With 41 games under their belt, the Washington Capitals have officially hit the midway mark of the season. Before we look forward to what the next 41 games may hold, let’s look back and grade the team’s performance up to this point in the season.

(Note: I don't grade coaching. How a team performs in every area is a reflection of the coaching so all of these grades can be considered "coaching" grades)

Offense: B

By the numbers: Washington ranks tied for 10th in the NHL with 3.05 goals per game

Considering that it was unclear how the team would replace the offensive production it lost in the offseason, the fact Washington has climbed to 10th in the NHL in goals per game is almost the best case scenario. They needed the top players to step up. They have. They needed players like Tom Wilson and Jakub Vrana to take an increased role in the offense.

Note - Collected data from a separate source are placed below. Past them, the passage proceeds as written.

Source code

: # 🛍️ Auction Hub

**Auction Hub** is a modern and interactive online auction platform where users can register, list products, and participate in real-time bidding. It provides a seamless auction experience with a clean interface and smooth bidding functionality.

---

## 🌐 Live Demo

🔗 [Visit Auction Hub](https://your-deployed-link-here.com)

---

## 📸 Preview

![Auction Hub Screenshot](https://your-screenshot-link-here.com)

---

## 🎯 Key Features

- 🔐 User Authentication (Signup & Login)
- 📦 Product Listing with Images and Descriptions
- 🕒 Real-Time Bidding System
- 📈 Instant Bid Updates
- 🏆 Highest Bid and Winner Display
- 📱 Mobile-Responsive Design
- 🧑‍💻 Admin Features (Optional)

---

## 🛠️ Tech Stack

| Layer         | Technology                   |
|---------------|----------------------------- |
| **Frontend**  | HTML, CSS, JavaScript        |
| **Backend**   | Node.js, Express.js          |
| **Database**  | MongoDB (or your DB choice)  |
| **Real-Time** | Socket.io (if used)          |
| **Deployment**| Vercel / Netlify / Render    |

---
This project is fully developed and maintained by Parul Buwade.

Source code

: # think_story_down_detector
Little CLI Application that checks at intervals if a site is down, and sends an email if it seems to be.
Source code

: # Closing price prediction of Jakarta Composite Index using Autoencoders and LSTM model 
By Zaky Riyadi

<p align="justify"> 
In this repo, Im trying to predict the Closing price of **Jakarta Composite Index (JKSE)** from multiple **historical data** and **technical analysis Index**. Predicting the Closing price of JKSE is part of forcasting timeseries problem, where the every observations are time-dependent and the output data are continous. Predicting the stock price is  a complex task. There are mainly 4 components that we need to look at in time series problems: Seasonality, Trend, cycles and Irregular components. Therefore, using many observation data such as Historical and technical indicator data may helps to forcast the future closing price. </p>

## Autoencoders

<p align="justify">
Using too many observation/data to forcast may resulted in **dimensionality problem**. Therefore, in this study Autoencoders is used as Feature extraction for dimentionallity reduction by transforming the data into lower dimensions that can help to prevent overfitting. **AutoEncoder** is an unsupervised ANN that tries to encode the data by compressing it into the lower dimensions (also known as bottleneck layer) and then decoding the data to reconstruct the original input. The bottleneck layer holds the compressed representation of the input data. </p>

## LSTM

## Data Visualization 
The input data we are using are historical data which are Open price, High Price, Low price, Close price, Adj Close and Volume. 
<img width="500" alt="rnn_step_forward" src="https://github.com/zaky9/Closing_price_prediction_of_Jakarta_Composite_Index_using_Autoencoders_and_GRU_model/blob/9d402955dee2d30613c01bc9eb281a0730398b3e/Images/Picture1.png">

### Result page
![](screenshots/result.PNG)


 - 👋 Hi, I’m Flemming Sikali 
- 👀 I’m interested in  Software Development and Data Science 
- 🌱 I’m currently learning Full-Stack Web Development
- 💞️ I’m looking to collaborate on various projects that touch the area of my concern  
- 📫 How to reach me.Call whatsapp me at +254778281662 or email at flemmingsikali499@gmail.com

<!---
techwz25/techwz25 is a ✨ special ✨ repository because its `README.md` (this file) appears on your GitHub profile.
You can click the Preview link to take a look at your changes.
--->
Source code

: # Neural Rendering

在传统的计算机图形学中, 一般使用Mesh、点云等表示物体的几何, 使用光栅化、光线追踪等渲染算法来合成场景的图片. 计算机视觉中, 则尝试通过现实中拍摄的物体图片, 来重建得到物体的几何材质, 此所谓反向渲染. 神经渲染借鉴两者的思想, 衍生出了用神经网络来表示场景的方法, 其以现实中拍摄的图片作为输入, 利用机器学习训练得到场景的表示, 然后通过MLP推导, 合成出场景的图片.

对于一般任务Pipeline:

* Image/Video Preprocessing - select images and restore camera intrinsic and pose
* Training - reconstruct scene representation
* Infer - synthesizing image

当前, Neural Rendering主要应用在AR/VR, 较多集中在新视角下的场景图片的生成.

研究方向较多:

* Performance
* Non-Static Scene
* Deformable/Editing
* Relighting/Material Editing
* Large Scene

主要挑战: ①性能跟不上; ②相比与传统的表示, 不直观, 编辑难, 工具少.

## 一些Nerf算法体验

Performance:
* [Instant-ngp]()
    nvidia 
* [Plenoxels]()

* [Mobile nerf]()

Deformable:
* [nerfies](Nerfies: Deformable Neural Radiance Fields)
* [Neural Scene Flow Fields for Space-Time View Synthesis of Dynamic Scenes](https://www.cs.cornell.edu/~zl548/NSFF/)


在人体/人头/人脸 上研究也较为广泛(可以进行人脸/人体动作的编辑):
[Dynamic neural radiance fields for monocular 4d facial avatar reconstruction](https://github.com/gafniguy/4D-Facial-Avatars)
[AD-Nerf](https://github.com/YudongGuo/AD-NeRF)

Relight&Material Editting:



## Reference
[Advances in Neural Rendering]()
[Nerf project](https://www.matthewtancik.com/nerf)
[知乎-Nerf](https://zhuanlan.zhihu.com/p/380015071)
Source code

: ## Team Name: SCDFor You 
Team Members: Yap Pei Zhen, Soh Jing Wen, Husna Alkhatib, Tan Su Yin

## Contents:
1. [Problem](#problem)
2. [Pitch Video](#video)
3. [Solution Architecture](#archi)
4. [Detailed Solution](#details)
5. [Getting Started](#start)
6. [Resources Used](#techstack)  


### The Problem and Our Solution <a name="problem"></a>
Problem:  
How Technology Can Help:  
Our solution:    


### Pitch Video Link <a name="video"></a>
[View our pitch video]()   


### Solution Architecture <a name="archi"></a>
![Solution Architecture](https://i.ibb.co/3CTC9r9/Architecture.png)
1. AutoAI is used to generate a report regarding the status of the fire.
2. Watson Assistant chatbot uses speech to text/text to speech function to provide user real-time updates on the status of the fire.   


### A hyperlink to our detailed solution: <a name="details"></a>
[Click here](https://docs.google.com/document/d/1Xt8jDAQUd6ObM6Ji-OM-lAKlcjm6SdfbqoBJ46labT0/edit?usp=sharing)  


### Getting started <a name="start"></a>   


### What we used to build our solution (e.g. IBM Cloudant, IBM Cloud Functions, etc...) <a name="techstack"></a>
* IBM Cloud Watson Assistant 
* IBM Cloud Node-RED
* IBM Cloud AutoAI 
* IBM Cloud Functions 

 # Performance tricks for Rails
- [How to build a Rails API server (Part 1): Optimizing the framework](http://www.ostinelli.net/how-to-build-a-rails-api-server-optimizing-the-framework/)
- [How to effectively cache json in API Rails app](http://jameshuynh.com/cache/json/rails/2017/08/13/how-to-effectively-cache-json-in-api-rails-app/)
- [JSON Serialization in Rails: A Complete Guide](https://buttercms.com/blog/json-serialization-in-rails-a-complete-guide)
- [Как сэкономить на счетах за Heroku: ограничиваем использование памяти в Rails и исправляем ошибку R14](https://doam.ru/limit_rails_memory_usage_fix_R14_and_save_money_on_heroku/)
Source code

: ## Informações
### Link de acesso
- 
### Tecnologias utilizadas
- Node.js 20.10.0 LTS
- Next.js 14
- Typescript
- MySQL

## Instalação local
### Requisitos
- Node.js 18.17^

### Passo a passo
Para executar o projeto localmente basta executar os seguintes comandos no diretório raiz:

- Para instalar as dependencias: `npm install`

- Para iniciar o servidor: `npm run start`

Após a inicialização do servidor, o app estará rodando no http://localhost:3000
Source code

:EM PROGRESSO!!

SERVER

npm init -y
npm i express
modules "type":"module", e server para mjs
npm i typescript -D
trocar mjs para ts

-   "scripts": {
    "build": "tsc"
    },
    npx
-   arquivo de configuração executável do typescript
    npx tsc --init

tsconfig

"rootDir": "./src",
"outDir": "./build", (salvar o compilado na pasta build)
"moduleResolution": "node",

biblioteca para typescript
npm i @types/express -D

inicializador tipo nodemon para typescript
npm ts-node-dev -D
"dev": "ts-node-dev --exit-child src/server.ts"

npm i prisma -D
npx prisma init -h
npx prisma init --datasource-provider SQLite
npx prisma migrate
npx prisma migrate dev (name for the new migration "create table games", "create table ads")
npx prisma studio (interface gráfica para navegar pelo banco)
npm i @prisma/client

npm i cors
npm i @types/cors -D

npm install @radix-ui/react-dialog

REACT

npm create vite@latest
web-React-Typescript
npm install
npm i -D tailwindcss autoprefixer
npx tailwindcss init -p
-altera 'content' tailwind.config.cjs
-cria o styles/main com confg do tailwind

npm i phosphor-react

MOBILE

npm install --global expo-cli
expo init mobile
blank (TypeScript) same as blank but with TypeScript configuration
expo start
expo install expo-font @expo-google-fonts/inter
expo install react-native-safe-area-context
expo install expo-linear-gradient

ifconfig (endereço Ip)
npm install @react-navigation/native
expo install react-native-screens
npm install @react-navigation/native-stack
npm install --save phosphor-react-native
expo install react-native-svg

They have. They have gotten offensive contributions from newcomers like Devante Smith-Pelly and Alex Chiasson. On the blue line, John Carlson ranks second among all NHL defensemen in points while Dmitry Orlov has proven he can be a dynamic playmaker if called upon. Alex Ovechkin, meanwhile, is laughing in the face of Father Time with 26 goals, on pace for 52 this season and could even be making a case for the Hart Trophy at the game of 32. There are two issues, however, that keep this grade low. The first is consistency. While every NHL season is full of ups and downs, apart from Ovechkin, consistency has been an issue for just about everyone offensively. Nicklas Backstrom went goalless for 21 games, T.J. Oshie has struggled in his return from a concussion and the entire second line is on a cold streak. Heck, the entire team went over 177 minutes without a goal. What Ovechkin is doing is incredible, but there is enough offensive talent on this team that he should not have to carry the load as much as he has. The second issue with the offense is the lack of shot production. Washington is dead last in shots per game with 28.76. Producing at the rate they are with the number of shots they are getting seems unsustainable. They have got to start getting more pucks to the net.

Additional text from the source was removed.